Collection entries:
____

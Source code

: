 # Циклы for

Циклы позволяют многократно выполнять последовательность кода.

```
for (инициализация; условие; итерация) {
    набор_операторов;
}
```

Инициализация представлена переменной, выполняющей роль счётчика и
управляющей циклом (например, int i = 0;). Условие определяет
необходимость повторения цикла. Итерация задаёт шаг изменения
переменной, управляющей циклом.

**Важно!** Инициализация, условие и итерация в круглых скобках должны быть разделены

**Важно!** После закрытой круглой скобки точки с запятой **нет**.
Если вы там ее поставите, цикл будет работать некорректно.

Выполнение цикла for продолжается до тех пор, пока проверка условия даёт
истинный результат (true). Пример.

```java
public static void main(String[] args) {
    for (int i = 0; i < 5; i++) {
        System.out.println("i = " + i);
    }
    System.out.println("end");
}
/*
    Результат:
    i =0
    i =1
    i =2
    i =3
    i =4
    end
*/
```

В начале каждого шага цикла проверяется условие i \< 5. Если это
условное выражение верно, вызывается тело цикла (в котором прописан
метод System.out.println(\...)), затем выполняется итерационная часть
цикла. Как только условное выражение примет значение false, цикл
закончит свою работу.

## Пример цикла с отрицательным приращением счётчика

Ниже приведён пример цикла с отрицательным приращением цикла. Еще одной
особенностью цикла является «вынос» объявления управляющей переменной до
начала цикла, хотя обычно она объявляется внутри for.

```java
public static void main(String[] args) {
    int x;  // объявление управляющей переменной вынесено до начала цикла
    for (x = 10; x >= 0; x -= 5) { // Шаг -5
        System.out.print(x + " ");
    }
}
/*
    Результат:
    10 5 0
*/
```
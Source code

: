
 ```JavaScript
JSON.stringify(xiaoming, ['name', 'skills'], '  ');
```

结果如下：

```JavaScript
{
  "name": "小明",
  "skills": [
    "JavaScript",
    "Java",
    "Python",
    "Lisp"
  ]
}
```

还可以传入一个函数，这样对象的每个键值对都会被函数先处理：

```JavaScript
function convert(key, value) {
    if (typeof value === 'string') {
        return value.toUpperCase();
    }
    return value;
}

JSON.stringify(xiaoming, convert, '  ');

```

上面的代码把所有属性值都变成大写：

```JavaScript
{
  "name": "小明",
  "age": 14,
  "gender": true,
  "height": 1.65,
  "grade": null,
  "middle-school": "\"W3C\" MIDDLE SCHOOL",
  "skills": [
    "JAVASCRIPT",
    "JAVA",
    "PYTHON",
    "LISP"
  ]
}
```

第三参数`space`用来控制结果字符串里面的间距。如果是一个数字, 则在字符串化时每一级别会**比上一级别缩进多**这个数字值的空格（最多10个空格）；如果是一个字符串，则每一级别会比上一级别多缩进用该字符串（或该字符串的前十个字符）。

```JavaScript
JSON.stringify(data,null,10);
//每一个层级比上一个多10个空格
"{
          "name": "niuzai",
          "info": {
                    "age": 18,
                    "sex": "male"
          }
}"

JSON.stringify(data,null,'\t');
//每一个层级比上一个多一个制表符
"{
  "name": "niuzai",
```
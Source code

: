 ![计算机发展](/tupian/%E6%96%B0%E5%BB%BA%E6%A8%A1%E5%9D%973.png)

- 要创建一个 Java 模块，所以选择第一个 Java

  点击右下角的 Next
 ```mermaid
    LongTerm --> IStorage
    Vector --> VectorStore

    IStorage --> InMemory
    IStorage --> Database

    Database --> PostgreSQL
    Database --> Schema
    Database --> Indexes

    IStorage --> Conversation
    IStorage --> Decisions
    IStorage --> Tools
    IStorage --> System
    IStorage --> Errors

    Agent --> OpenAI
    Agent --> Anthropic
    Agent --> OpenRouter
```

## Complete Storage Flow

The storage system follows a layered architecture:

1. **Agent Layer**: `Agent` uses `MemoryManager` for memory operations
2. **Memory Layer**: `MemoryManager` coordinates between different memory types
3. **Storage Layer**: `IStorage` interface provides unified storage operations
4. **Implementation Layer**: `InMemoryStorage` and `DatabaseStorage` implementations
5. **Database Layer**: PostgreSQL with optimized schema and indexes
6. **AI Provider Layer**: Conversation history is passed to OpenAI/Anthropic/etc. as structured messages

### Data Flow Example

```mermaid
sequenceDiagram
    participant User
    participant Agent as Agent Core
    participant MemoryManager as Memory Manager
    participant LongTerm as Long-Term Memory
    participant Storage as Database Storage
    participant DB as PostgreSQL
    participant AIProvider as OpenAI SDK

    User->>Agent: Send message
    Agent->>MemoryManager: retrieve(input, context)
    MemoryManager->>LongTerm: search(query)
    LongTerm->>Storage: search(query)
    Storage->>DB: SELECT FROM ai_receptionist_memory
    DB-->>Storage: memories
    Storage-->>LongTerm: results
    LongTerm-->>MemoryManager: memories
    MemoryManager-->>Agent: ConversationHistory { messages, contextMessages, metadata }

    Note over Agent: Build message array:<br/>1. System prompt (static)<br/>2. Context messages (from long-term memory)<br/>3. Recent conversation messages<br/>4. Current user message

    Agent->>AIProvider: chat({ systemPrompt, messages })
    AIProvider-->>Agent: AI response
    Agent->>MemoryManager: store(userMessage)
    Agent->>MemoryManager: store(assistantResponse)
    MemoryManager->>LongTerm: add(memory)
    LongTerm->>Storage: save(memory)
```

____

(Task statement): Give again each line shown above, keeping every word as it is.

(Solution):
Source code

: # Циклы for

Циклы позволяют многократно выполнять последовательность кода.

```
for (инициализация; условие; итерация) {
    набор_операторов;
}
```

Инициализация представлена переменной, выполняющей роль счётчика и
управляющей циклом (например, int i = 0;). Условие определяет
необходимость повторения цикла. Итерация задаёт шаг изменения
переменной, управляющей циклом.

**Важно!** Инициализация, условие и итерация в круглых скобках должны быть разделены

**Важно!** После закрытой круглой скобки точки с запятой **нет**.
Если вы там ее поставите, цикл будет работать некорректно.

Выполнение цикла for продолжается до тех пор, пока проверка условия даёт
истинный результат (true). Пример.

```java
public static void main(String[] args) {
    for (int i = 0; i < 5; i++) {
        System.out.println("i = " + i);
    }
    System.out.println("end");
}
/*
    Результат:
    i =0
    i =1
    i =2
    i =3
    i =4
    end
*/
```

В начале каждого шага цикла проверяется условие i \< 5. Если это
условное выражение верно, вызывается тело цикла (в котором прописан
метод System.out.println(\...)), затем выполняется итерационная часть
цикла. Как только условное выражение примет значение false, цикл
закончит свою работу.

## Пример цикла с отрицательным приращением счётчика

Ниже приведён пример цикла с отрицательным приращением цикла. Еще одной
особенностью цикла является «вынос» объявления управляющей переменной до
начала цикла, хотя обычно она объявляется внутри for.

```java
public static void main(String[] args) {
    int x;  // объявление управляющей переменной вынесено до начала цикла
    for (x = 10; x >= 0; x -= 5) { // Шаг -5
        System.out.print(x + " ");
    }
}
/*
    Результат:
    10 5 0
*/
```
Source code

:
 ```JavaScript
JSON.stringify(xiaoming, ['name', 'skills'], '  ');
```

结果如下：

```JavaScript
{
  "name": "小明",
  "skills": [
    "JavaScript",
    "Java",
    "Python",
    "Lisp"
  ]
}
```

还可以传入一个函数，这样对象的每个键值对都会被函数先处理：

```JavaScript
function convert(key, value) {
    if (typeof value === 'string') {
        return value.toUpperCase();
    }
    return value;
}

JSON.stringify(xiaoming, convert, '  ');

```

上面的代码把所有属性值都变成大写：

```JavaScript
{
  "name": "小明",
  "age": 14,
  "gender": true,
  "height": 1.65,
  "grade": null,
  "middle-school": "\"W3C\" MIDDLE SCHOOL",
  "skills": [
    "JAVASCRIPT",
    "JAVA",
    "PYTHON",
    "LISP"
  ]
}
```

第三参数`space`用来控制结果字符串里面的间距。如果是一个数字, 则在字符串化时每一级别会**比上一级别缩进多**这个数字值的空格（最多10个空格）；如果是一个字符串，则每一级别会比上一级别多缩进用该字符串（或该字符串的前十个字符）。

```JavaScript
JSON.stringify(data,null,10);
//每一个层级比上一个多10个空格
"{
          "name": "niuzai",
          "info": {
                    "age": 18,
                    "sex": "male"
          }
}"

JSON.stringify(data,null,'\t');
//每一个层级比上一个多一个制表符
"{
  "name": "niuzai",
```
Source code

: ![计算机发展](/tupian/%E6%96%B0%E5%BB%BA%E6%A8%A1%E5%9D%973.png)

- 要创建一个 Java 模块，所以选择第一个 Java

  点击右下角的 Next
 ```mermaid
    LongTerm --> IStorage
    Vector --> VectorStore

    IStorage --> InMemory
    IStorage --> Database

    Database --> PostgreSQL
    Database --> Schema
    Database --> Indexes

    IStorage --> Conversation
    IStorage --> Decisions
    IStorage --> Tools
    IStorage --> System
    IStorage --> Errors

    Agent --> OpenAI
    Agent --> Anthropic
    Agent --> OpenRouter
```

## Complete Storage Flow

The storage system follows a layered architecture:

1. **Agent Layer**: `Agent` uses `MemoryManager` for memory operations
2. **Memory Layer**: `MemoryManager` coordinates between different memory types
3. **Storage Layer**: `IStorage` interface provides unified storage operations
4. **Implementation Layer**: `InMemoryStorage` and `DatabaseStorage` implementations
5. **Database Layer**: PostgreSQL with optimized schema and indexes
6. **AI Provider Layer**: Conversation history is passed to OpenAI/Anthropic/etc. as structured messages

### Data Flow Example

```mermaid
sequenceDiagram
    participant User
    participant Agent as Agent Core
    participant MemoryManager as Memory Manager
    participant LongTerm as Long-Term Memory
    participant Storage as Database Storage
    participant DB as PostgreSQL
    participant AIProvider as OpenAI SDK

    User->>Agent: Send message
    Agent->>MemoryManager: retrieve(input, context)
    MemoryManager->>LongTerm: search(query)
    LongTerm->>Storage: search(query)
    Storage->>DB: SELECT FROM ai_receptionist_memory
    DB-->>Storage: memories
    Storage-->>LongTerm: results
    LongTerm-->>MemoryManager: memories
    MemoryManager-->>Agent: ConversationHistory { messages, contextMessages, metadata }

    Note over Agent: Build message array:<br/>1. System prompt (static)<br/>2. Context messages (from long-term memory)<br/>3. Recent conversation messages<br/>4. Current user message

    Agent->>AIProvider: chat({ systemPrompt, messages })
    AIProvider-->>Agent: AI response
    Agent->>MemoryManager: store(userMessage)
    Agent->>MemoryManager: store(assistantResponse)
    MemoryManager->>LongTerm: add(memory)
    LongTerm->>Storage: save(memory)
```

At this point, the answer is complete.